Evaluating Web Resources


This page is designed to help you sort through your research and only use sources of high quality.

    When do you need to use a source?   What is a quality source?

    The two R's: Is it relevant?  Is it reliable?
 

Is it relevant?

What types of support can you use to back up a claim of Fact?  Value?  Policy?
These are your sources.

Is it reliable?

The Library

Not everything you get from the library will be good, but most of it will be.  The databases help greatly to narrow your search and almost always yield quality results.

The world wide web provides many ways to research all of these kinds of sources.  Some methods are more fruitful than others.  We learned about Firstsearch and Ebsco.  But there are others.

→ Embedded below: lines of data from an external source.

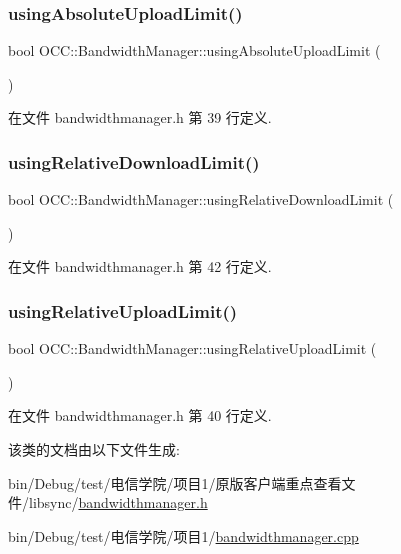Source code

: \subsubsection{\texorpdfstring{using\+Absolute\+Upload\+Limit()}{usingAbsoluteUploadLimit()}}
{\footnotesize\ttfamily bool O\+C\+C\+::\+Bandwidth\+Manager\+::using\+Absolute\+Upload\+Limit (\begin{DoxyParamCaption}{ }\end{DoxyParamCaption})}



在文件 bandwidthmanager.\+h 第 39 行定义.

\mbox{\label{class_o_c_c_1_1_bandwidth_manager_a97a4f769953ac0def1e9095d0bef5623}} 
\subsubsection{\texorpdfstring{using\+Relative\+Download\+Limit()}{usingRelativeDownloadLimit()}}
{\footnotesize\ttfamily bool O\+C\+C\+::\+Bandwidth\+Manager\+::using\+Relative\+Download\+Limit (\begin{DoxyParamCaption}{ }\end{DoxyParamCaption})}



在文件 bandwidthmanager.\+h 第 42 行定义.

\mbox{\label{class_o_c_c_1_1_bandwidth_manager_acb19b946b9c0c3337c21a281e2985498}} 
\subsubsection{\texorpdfstring{using\+Relative\+Upload\+Limit()}{usingRelativeUploadLimit()}}
{\footnotesize\ttfamily bool O\+C\+C\+::\+Bandwidth\+Manager\+::using\+Relative\+Upload\+Limit (\begin{DoxyParamCaption}{ }\end{DoxyParamCaption})}



在文件 bandwidthmanager.\+h 第 40 行定义.



该类的文档由以下文件生成\+:\begin{DoxyCompactItemize}
\item 
bin/\+Debug/test/电信学院/项目1/原版客户端重点查看文件/libsync/\hyperlink{bandwidthmanager_8h}{bandwidthmanager.\+h}\item 
bin/\+Debug/test/电信学院/项目1/\hyperlink{bandwidthmanager_8cpp}{bandwidthmanager.\+cpp}\end{DoxyCompactItemize}
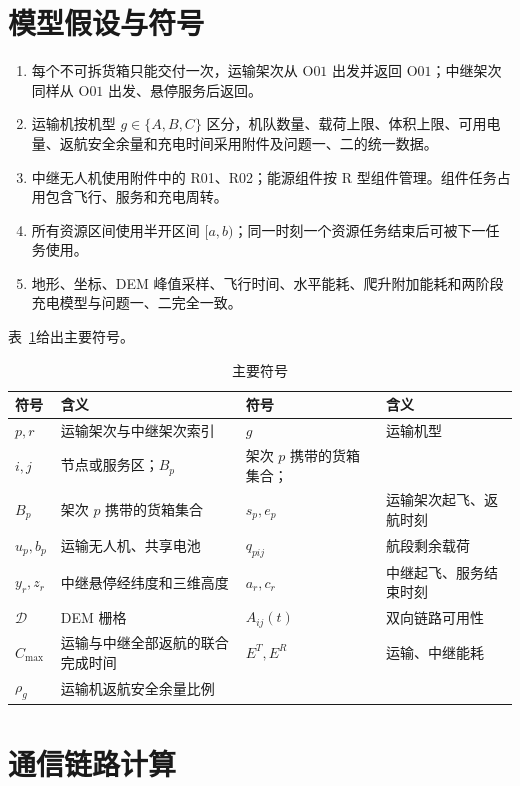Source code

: \documentclass[UTF8,a4paper,12pt]{ctexart}
\newcommand{\Oone}{\mathrm{O01}}
\begin{document}
\section{模型假设与符号}

\begin{enumerate}[label=(A\arabic*)]
\item 每个不可拆货箱只能交付一次，运输架次从 $\Oone$ 出发并返回 $\Oone$；中继架次同样从 $\Oone$ 出发、悬停服务后返回。
\item 运输机按机型 $g\in\{A,B,C\}$ 区分，机队数量、载荷上限、体积上限、可用电量、返航安全余量和充电时间采用附件及问题一、二的统一数据。
\item 中继无人机使用附件中的 R01、R02；能源组件按 R 型组件管理。组件任务占用包含飞行、服务和充电周转。
\item 所有资源区间使用半开区间 $[a,b)$；同一时刻一个资源任务结束后可被下一任务使用。
\item 地形、坐标、DEM 峰值采样、飞行时间、水平能耗、爬升附加能耗和两阶段充电模型与问题一、二完全一致。
\end{enumerate}

表~\ref{tab:symbol}给出主要符号。
\begin{table}[H]\centering\caption{主要符号}\label{tab:symbol}
\begin{tabular}{p{2.2cm}p{4.4cm}p{2.2cm}p{4.4cm}}
\toprule
符号&含义&符号&含义\\\midrule
$p,r$&运输架次与中继架次索引&$g$&运输机型\\
$i,j$&节点或服务区；$B_p$&架次 $p$ 携带的货箱集合；\\
$B_p$&架次 $p$ 携带的货箱集合&$s_p,e_p$&运输架次起飞、返航时刻\\
$u_p,b_p$&运输无人机、共享电池&$q_{pij}$&航段剩余载荷\\
$y_r,z_r$&中继悬停经纬度和三维高度&$a_r,c_r$&中继起飞、服务结束时刻\\
$\mathcal{D}$&DEM 栅格&$A_{ij}(t)$&双向链路可用性\\
$C_{\max}$&运输与中继全部返航的联合完成时间&$E^T,E^R$&运输、中继能耗\\
$\rho_g$&运输机返航安全余量比例&&\\
\bottomrule
\end{tabular}\end{table}

\section{通信链路计算}
\end{document}

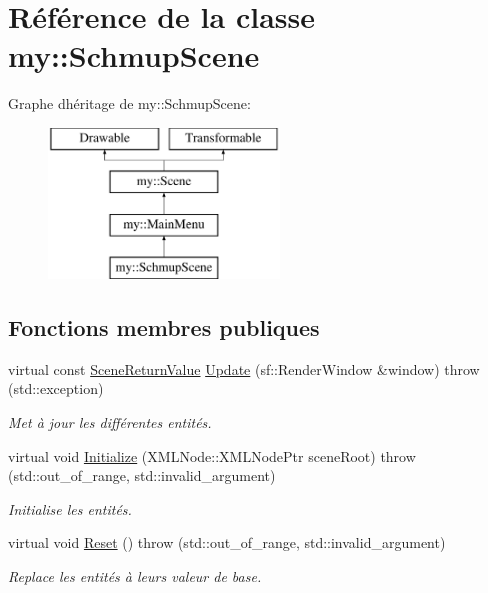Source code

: \hypertarget{classmy_1_1SchmupScene}{}\section{Référence de la classe my\+:\+:Schmup\+Scene}
\label{classmy_1_1SchmupScene}
Graphe d\textquotesingle{}héritage de my\+:\+:Schmup\+Scene\+:\begin{figure}[H]
\begin{center}
\leavevmode
\includegraphics[height=4.000000cm]{classmy_1_1SchmupScene}
\end{center}
\end{figure}
\subsection*{Fonctions membres publiques}
\begin{DoxyCompactItemize}
\item 
virtual const \hyperlink{structmy_1_1SceneReturnValue}{Scene\+Return\+Value} \hyperlink{classmy_1_1SchmupScene_ad07d5b2302f0a4250150d51fdcfa1c0b}{Update} (sf\+::\+Render\+Window \&window)  throw (std\+::exception)
\begin{DoxyCompactList}\small\item\em Met à jour les différentes entités. \end{DoxyCompactList}\item 
virtual void \hyperlink{classmy_1_1SchmupScene_ad1febbc7aaf1fc8b2eb4d02cdbf3f57a}{Initialize} (X\+M\+L\+Node\+::\+X\+M\+L\+Node\+Ptr scene\+Root)  throw (std\+::out\+\_\+of\+\_\+range, std\+::invalid\+\_\+argument)
\begin{DoxyCompactList}\small\item\em Initialise les entités. \end{DoxyCompactList}\item 
\mbox{\label{classmy_1_1SchmupScene_afe90a166e047830a86a0e7b331085d20}} 
virtual void \hyperlink{classmy_1_1SchmupScene_afe90a166e047830a86a0e7b331085d20}{Reset} ()  throw (std\+::out\+\_\+of\+\_\+range, std\+::invalid\+\_\+argument)
\begin{DoxyCompactList}\small\item\em Replace les entités à leurs valeur de base. \end{DoxyCompactList}\end{DoxyCompactItemize}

When on the web in general, the primary way of getting around is a search engine like google.  There are also "meta-search" engines like www.dogpile.com that search a database of search engines.  Search engines can be great but they can be dangerously inclusive.  You have to use a little "search-savvy."

Domain Names

A domain name's suffix is your first clue in evaluating a site for it's reliability.  Some examples:
 
 
www.blahblahblah.org probably a non-profit group, possibly with slanted or "one-sided" information.
example
www.whatever.com anything goes.  Be careful.
example
www.state.fl.us.gov Government site.  Reliable but dry and probably complex to navigate.
example
www.anything.net originally intended for international sites, but anyone can use it now.  Basically the same as .com
www.something.utk.edu probably reliable.  It may, however,  be irrelevant website created by a student.

So the suffix only gets you started in analyzing your site.  For more precision, we need to look at the presentation.

Appearance

I am not shallowly suggesting that a nice-looking site is always a good source.  However, be suspicious of sites that do not look professional.  example.

Context

An online version of a print journal is almost always reliable.  Peer-reviewed journals are the best.
What's a peer reviewed journal?  It's a journal where articles (essays, etc.) are screened by a group of experts in the field as opposed to a single editor.  example.
 
 A personal webpage is the least reliable.  Publishing is so easy that anyone can make a webpage and anyone else in the world can view it.  Our problem is that we don't need just "anyone" in our paper.  Adequate support means quality sources, especially when dealing with facts.

If you're not sure of the context, "back up" in the site to the initial domain name.